### Activity:
The following data has a line with "Run the frontend server: <br/>" and a line with "If you have". Write out exactly those lines and all the lines between them.

### Data listing:

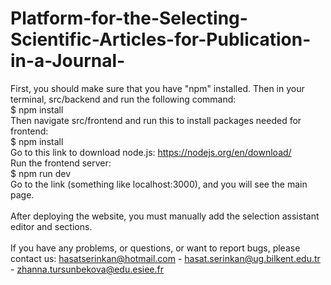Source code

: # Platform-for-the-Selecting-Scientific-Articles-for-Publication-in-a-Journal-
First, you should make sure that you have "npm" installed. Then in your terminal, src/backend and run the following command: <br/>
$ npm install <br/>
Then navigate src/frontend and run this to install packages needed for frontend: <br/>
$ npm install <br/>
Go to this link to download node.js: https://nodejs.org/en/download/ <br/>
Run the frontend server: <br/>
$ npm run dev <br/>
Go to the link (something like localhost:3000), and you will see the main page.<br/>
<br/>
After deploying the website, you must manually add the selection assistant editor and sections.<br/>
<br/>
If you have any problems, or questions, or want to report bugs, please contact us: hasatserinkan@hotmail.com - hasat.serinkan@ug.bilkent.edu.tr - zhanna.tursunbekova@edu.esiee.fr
--
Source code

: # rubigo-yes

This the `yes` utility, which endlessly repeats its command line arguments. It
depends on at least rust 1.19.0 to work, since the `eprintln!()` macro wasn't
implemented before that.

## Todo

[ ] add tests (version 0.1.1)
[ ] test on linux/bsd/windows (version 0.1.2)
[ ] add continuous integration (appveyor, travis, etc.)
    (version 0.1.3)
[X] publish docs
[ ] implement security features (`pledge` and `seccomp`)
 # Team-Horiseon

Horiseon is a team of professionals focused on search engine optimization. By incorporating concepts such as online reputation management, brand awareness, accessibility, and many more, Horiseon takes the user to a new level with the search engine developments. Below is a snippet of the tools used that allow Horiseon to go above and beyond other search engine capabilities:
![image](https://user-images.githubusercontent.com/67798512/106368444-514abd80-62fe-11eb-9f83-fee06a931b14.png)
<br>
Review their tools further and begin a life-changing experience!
* * *
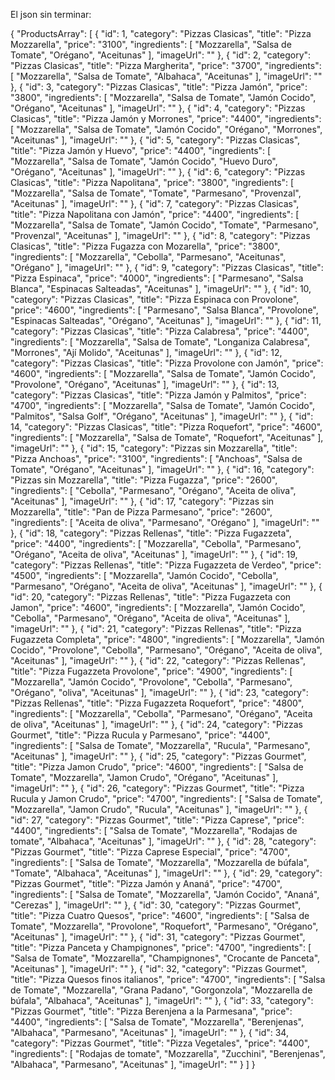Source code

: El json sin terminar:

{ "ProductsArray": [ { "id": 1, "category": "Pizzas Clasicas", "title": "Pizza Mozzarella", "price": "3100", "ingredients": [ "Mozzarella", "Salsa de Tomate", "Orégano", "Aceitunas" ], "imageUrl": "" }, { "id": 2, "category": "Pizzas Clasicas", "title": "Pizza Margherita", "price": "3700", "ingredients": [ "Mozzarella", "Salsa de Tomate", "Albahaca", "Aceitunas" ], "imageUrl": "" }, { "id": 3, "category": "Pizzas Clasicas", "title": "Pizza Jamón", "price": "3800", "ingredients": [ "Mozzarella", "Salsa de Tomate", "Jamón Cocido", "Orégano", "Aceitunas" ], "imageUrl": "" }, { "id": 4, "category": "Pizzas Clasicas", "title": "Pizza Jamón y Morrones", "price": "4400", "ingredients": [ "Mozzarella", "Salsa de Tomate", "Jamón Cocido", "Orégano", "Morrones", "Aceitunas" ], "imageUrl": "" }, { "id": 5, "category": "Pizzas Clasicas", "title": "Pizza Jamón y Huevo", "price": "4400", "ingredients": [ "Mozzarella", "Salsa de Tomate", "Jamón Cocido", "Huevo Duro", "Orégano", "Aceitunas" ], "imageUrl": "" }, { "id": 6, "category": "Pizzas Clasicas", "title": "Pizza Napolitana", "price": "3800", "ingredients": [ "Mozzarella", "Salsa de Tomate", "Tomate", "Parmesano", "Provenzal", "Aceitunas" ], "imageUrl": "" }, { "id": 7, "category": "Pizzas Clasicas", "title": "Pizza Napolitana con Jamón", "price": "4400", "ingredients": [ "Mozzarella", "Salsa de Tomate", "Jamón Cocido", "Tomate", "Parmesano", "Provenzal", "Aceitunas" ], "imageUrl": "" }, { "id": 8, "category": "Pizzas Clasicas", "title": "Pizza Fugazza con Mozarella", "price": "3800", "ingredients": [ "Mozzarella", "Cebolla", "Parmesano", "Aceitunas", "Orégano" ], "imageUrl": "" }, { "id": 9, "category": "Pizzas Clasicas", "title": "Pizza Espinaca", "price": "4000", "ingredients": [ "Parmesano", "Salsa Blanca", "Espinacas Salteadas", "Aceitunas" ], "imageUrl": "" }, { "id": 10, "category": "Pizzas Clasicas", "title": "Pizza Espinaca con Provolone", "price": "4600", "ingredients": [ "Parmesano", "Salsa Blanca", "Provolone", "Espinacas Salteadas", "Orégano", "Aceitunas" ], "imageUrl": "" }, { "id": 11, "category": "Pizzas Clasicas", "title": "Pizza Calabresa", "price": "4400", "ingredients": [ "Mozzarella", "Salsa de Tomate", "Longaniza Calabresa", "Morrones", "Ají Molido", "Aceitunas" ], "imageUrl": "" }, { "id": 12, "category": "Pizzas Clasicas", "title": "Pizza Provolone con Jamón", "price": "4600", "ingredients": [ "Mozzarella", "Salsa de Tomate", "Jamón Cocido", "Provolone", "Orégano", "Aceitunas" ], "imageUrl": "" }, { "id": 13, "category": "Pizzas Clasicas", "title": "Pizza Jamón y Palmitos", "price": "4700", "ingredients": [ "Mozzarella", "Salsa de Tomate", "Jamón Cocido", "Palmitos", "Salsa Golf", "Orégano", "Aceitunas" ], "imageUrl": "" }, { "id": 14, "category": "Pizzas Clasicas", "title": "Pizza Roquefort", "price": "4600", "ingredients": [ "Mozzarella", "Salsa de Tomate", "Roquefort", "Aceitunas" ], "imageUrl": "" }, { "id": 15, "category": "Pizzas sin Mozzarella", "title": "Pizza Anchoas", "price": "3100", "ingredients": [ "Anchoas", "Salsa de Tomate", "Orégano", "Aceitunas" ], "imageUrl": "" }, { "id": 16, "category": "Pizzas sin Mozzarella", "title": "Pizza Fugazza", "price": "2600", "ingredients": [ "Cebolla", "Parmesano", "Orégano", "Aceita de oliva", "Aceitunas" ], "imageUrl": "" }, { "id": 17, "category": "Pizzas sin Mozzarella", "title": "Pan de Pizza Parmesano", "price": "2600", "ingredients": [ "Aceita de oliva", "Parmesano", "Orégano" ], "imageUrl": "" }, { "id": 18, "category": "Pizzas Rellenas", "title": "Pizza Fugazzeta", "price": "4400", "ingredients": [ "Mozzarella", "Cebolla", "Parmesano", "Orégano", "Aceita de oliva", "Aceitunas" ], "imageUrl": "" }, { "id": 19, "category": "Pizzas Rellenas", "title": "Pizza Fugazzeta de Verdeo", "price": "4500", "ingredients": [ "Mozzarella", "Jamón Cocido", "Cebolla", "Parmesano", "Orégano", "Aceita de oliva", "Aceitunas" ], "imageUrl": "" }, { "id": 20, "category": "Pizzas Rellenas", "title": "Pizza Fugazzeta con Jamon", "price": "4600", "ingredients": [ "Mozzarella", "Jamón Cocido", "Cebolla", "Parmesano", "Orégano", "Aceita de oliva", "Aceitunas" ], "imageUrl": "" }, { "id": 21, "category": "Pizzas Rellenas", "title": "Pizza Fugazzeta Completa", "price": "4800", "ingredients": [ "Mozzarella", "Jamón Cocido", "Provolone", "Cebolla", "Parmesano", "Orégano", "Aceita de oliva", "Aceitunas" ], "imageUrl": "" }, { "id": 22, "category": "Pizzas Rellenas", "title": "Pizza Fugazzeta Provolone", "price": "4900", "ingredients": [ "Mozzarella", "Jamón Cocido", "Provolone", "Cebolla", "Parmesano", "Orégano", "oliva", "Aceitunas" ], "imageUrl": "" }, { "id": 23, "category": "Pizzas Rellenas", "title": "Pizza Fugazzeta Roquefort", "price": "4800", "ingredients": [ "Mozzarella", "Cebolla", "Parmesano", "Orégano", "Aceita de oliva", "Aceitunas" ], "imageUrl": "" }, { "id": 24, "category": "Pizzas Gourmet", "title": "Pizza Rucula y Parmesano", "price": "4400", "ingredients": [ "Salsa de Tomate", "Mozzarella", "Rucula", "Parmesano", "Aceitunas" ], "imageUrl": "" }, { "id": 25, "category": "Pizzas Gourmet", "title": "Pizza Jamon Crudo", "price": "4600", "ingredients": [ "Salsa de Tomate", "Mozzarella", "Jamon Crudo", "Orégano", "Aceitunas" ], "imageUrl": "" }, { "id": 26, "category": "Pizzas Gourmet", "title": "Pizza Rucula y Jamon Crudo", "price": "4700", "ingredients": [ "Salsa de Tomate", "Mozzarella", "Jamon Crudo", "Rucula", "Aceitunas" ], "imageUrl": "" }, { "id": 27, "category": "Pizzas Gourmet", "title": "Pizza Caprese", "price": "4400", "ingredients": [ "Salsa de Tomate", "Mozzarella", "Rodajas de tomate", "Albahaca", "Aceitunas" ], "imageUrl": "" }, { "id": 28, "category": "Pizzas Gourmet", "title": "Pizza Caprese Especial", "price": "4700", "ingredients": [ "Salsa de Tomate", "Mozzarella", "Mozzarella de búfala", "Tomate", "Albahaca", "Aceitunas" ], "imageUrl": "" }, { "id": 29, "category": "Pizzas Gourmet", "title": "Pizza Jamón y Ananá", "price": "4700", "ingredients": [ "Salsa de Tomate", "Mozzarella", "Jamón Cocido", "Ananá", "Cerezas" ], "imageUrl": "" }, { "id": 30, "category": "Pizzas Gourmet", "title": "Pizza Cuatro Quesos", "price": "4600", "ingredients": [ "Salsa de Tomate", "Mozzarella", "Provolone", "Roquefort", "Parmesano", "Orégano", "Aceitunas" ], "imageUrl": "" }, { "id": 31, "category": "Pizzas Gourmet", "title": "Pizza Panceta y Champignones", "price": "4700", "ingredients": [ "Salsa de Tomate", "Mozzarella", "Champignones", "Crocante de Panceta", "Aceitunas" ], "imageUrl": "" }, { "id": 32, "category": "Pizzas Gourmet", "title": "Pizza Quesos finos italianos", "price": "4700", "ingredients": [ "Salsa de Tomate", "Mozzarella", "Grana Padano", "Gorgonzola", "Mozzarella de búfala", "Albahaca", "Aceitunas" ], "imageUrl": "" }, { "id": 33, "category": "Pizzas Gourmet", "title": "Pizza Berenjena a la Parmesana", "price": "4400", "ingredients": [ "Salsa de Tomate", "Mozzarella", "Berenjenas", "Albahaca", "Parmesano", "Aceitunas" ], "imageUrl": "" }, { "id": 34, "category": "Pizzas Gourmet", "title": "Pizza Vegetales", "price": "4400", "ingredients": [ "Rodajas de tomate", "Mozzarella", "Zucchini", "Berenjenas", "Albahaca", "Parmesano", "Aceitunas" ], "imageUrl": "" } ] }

### Answer box:
Run the frontend server: <br/>
$ npm run dev <br/>
Go to the link (something like localhost:3000), and you will see the main page.<br/>
<br/>
After deploying the website, you must manually add the selection assistant editor and sections.<br/>
<br/>
If you have any problems, or questions, or want to report bugs, please contact us: hasatserinkan@hotmail.com - hasat.serinkan@ug.bilkent.edu.tr - zhanna.tursunbekova@edu.esiee.fr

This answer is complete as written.